Task goal: Search the records for lines that contain the word "scripts". Copy them all.

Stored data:
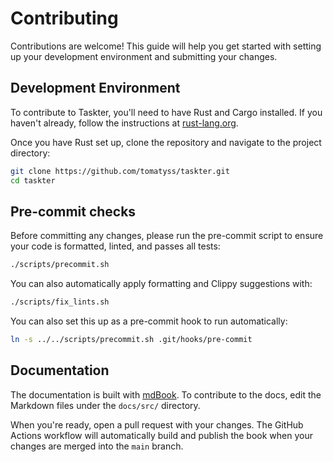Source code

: # Contributing

Contributions are welcome! This guide will help you get started with setting up your development environment and submitting your changes.

## Development Environment

To contribute to Taskter, you'll need to have Rust and Cargo installed. If you haven't already, follow the instructions at [rust-lang.org](https://www.rust-lang.org/tools/install).

Once you have Rust set up, clone the repository and navigate to the project directory:

```bash
git clone https://github.com/tomatyss/taskter.git
cd taskter
```

## Pre-commit checks

Before committing any changes, please run the pre-commit script to ensure your code is formatted, linted, and passes all tests:

```bash
./scripts/precommit.sh
```

You can also automatically apply formatting and Clippy suggestions with:

```bash
./scripts/fix_lints.sh
```

You can also set this up as a pre-commit hook to run automatically:

```bash
ln -s ../../scripts/precommit.sh .git/hooks/pre-commit
```

## Documentation

The documentation is built with [mdBook](https://rust-lang.github.io/mdBook/). To contribute to the docs, edit the Markdown files under the `docs/src/` directory.

When you're ready, open a pull request with your changes. The GitHub Actions workflow will automatically build and publish the book when your changes are merged into the `main` branch.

Solved problem:
./scripts/precommit.sh
./scripts/fix_lints.sh
ln -s ../../scripts/precommit.sh .git/hooks/pre-commit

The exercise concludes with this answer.